The National Weather Service says the river crested at 48.9 feet about 10 p.m. Friday, about four-tenths of a foot above the 1993 record. Levee breaks nearby apparently reduced the water level enough that the river didn’t reach the earlier prediction of 50 feet.
By Sunday morning, the river had dropped around a foot since the high-water mark in Cape Girardeau, a town of 40,000 residents, about 100 miles south of St. Louis.
Still, the river is expected to remain well above flood stage for several days. Nearly 30 houses and several businesses in low-lying areas are flooded.
___
9:30 a.m.
A suburban St. Louis water plant shut down by flooding is working again.

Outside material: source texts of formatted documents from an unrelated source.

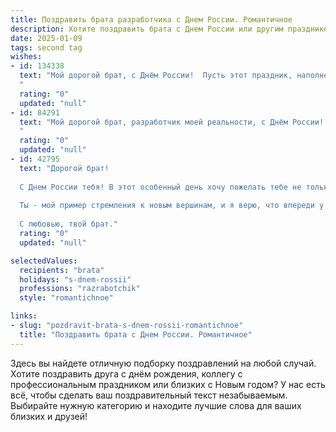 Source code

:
 ```yaml
---
title: Поздравить брата разработчика с Днем России. Романтичное
description: Хотите поздравить брата с Днем России или другим праздником? Наш ИИ создаст незабываемое поздравление, а вы обязательно выделитесь среди других.  
date: 2025-01-09
tags: second tag
wishes:
- id: 134338
  text: "Мой дорогой брат, с Днём России!  Пусть этот праздник, наполненный солнечным светом и гордостью за нашу Родину, станет для тебя символом новых свершений и вдохновения в твоём удивительном мире разработки.  Пусть твои идеи, словно звёзды на ночном небе, сияют ярко и ведут тебя к грандиозным достижениям.  Я горжусь тобой и твоим талантом!  Счастья тебе, любви и всего самого светлого!
  "
  rating: "0"
  updated: "null"
- id: 84291
  text: "Мой дорогой брат, разработчик моей реальности, с Днём России!  Пусть этот праздник наполнит твои будни, полные кода и алгоритмов,  той же  гармонией и красотой, что таит в себе наша необъятная Родина.  Пусть  твои  проекты  будут  так же  величественны и прекрасны, как  русская природа, а  твоя  жизнь –  яркой и  счастливой, как  рассвет над  бескрайними полями.  Я люблю тебя!
  "
  rating: "0"
  updated: "null"
- id: 42795
  text: "Дорогой брат!
  
  С Днем России тебя! В этот особенный день хочу пожелать тебе не только успехов в мире технологий, но и вдохновения в твоём творчестве как разработчика. Пусть код, который ты пишешь, будет таким же гармоничным и красивым, как наша родина, а каждый проект приносит радость и удовлетворение.
  
  Ты - мой пример стремления к новым вершинам, и я верю, что впереди у тебя ждут только самые яркие достижения. Поздравляю тебя с тем, что ты вносишь свой вклад в развитие нашей страны. Пусть твоя работа будет источником счастья и гордости, а каждый новый день дарит новые идеи и возможности.
  
  С любовью, твой брат."
  rating: "0"
  updated: "null"

selectedValues:
  recipients: "brata"
  holidays: "s-dnem-rossii"
  professions: "razrabotchik"
  style: "romantichnoe"

links:
- slug: "pozdravit-brata-s-dnem-rossii-romantichnoe"
  title: "Поздравить брата с Днем России. Романтичное"
---
```


Здесь вы найдете отличную подборку поздравлений на любой случай.
Хотите поздравить друга с днём рождения, коллегу с профессиональным праздником или близких с Новым годом? У нас есть всё, чтобы сделать ваш поздравительный текст незабываемым. Выбирайте нужную категорию и находите лучшие слова для ваших близких и друзей!
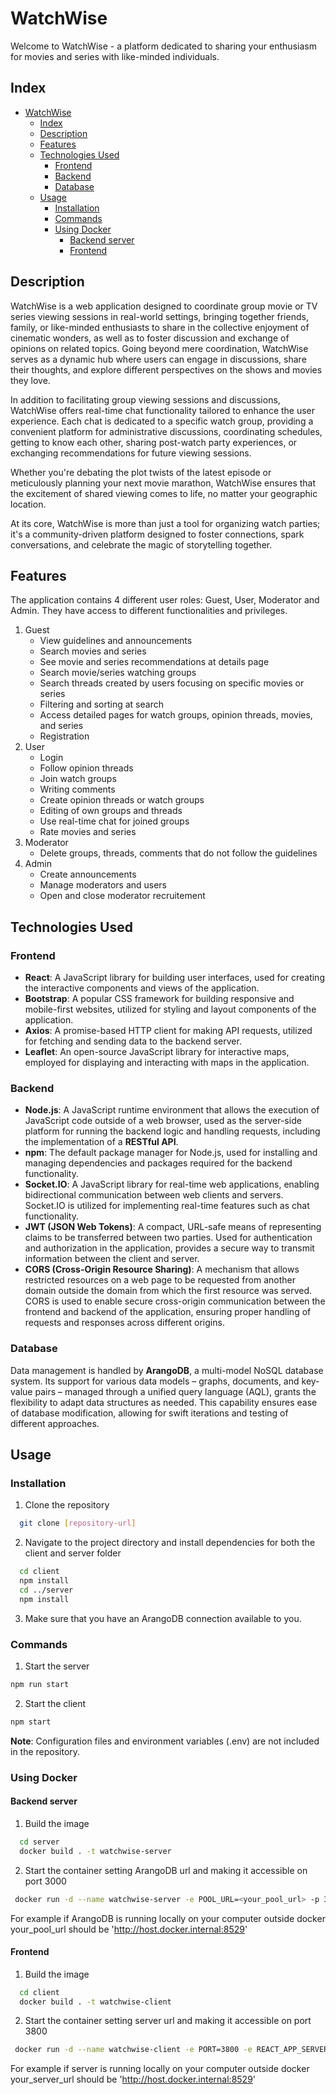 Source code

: # WatchWise

Welcome to WatchWise - a platform dedicated to sharing your enthusiasm for movies and series with like-minded individuals.

## Index

- [WatchWise](#watchwise)
  - [Index](#index)
  - [Description](#description)
  - [Features](#features)
  - [Technologies Used](#technologies-used)
    - [Frontend](#frontend)
    - [Backend](#backend)
    - [Database](#database)
  - [Usage](#usage)
    - [Installation](#installation)
    - [Commands](#commands)
    - [Using Docker](#using-docker)
      - [Backend server](#backend-server)
      - [Frontend](#frontend-1)

## Description

WatchWise is a web application designed to coordinate group movie or TV series viewing sessions in real-world settings, bringing together friends, family, or like-minded enthusiasts to share in the collective enjoyment of cinematic wonders, as well as to foster discussion and exchange of opinions on related topics. Going beyond mere coordination, WatchWise serves as a dynamic hub where users can engage in discussions, share their thoughts, and explore different perspectives on the shows and movies they love.

In addition to facilitating group viewing sessions and discussions, WatchWise offers real-time chat functionality tailored to enhance the user experience. Each chat is dedicated to a specific watch group, providing a convenient platform for administrative discussions, coordinating schedules, getting to know each other, sharing post-watch party experiences, or exchanging recommendations for future viewing sessions.

Whether you're debating the plot twists of the latest episode or meticulously planning your next movie marathon, WatchWise ensures that the excitement of shared viewing comes to life, no matter your geographic location.

At its core, WatchWise is more than just a tool for organizing watch parties; it's a community-driven platform designed to foster connections, spark conversations, and celebrate the magic of storytelling together.

## Features

The application contains 4 different user roles: Guest, User, Moderator and Admin. They have access to different functionalities and privileges.

1. Guest
   - View guidelines and announcements
   - Search movies and series
   - See movie and series recommendations at details page
   - Search movie/series watching groups
   - Search threads created by users focusing on specific movies or series
   - Filtering and sorting at search
   - Access detailed pages for watch groups, opinion threads, movies, and series
   - Registration
2. User
   - Login
   - Follow opinion threads
   - Join watch groups
   - Writing comments
   - Create opinion threads or watch groups
   - Editing of own groups and threads
   - Use real-time chat for joined groups
   - Rate movies and series
3. Moderator
   - Delete groups, threads, comments that do not follow the guidelines
4. Admin
   - Create announcements
   - Manage moderators and users
   - Open and close moderator recruitement

## Technologies Used 

### Frontend

- **React**: A JavaScript library for building user interfaces, used for creating the interactive components and views of the application.
- **Bootstrap**: A popular CSS framework for building responsive and mobile-first websites, utilized for styling and layout components of the application.
- **Axios**: A promise-based HTTP client for making API requests, utilized for fetching and sending data to the backend server.
- **Leaflet**: An open-source JavaScript library for interactive maps, employed for displaying and interacting with maps in the application.
  
### Backend

- **Node.js**: A JavaScript runtime environment that allows the execution of JavaScript code outside of a web browser, used as the server-side platform for running the backend logic and handling requests, including the implementation of a **RESTful API**.
- **npm**: The default package manager for Node.js, used for installing and managing dependencies and packages required for the backend functionality.
- **Socket.IO**: A JavaScript library for real-time web applications, enabling bidirectional communication between web clients and servers. Socket.IO is utilized for implementing real-time features such as chat functionality.
- **JWT (JSON Web Tokens)**: A compact, URL-safe means of representing claims to be transferred between two parties. Used for authentication and authorization in the application, provides a secure way to transmit information between the client and server.
- **CORS (Cross-Origin Resource Sharing)**: A mechanism that allows restricted resources on a web page to be requested from another domain outside the domain from which the first resource was served. CORS is used to enable secure cross-origin communication between the frontend and backend of the application, ensuring proper handling of requests and responses across different origins.

### Database

Data management is handled by **ArangoDB**, a multi-model NoSQL database system. Its support for various data models – graphs, documents, and key-value pairs – managed through a unified query language (AQL), grants the flexibility to adapt data structures as needed. This capability ensures ease of database modification, allowing for swift iterations and testing of different approaches.

## Usage

### Installation

1. Clone the repository
```bash
  git clone [repository-url]
``` 
2. Navigate to the project directory and install dependencies for both the client and server folder
```bash
  cd client
  npm install
  cd ../server
  npm install
``` 
3. Make sure that you have an ArangoDB connection available to you.
   
### Commands

1. Start the server
```bash
npm run start
``` 
2. Start the client
```bash
npm start
``` 

**Note**: Configuration files and environment variables (.env) are not included in the repository. 

### Using Docker

#### Backend server

1. Build the image
```bash
  cd server
  docker build . -t watchwise-server
``` 

2. Start the container setting ArangoDB url and making it accessible on port 3000
 ```bash
  docker run -d --name watchwise-server -e POOL_URL=<your_pool_url> -p 3000:3000 watchwise-server
``` 

For example if ArangoDB is running locally on your computer outside docker 
your_pool_url should be 'http://host.docker.internal:8529'

#### Frontend

1. Build the image
```bash
  cd client
  docker build . -t watchwise-client
``` 

2. Start the container setting server url and making it accessible on port 3800
 ```bash
  docker run -d --name watchwise-client -e PORT=3800 -e REACT_APP_SERVER_URL=<your_server_url> -p 3800:3800 watchwise-client
``` 

For example if server is running locally on your computer outside docker 
your_server_url should be 'http://host.docker.internal:8529'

The water plant at High Ridge, Missouri, had been out of operation since Wednesday. It began operating again Sunday morning, though residents are being told to continue to boil water before drinking it or cooking with it as purification efforts aren’t yet at normal levels.
The plant serves about 20,000 people in an area south of St. Louis in Jefferson County.
___
8:45 a.m.
Just three days after ascending to record levels and forcing hundreds of people from their homes, the Meramec River in suburban St. Louis is already back below flood stage in two hard-hit towns.
The Mississippi River tributary reached 4 feet above the previous record at some spots on Thursday, causing damage to hundreds of homes and precautionary evacuations of hundreds more.
It fell almost as fast as it rose. The National Weather Service says the river is now well below flood stage in Pacific and Eureka, and just 4 feet above flood stage in Valley Park.
Arnold still has concerns because it is closest to the Mississippi and water from the bigger river continues to back up into the Meramec at that point.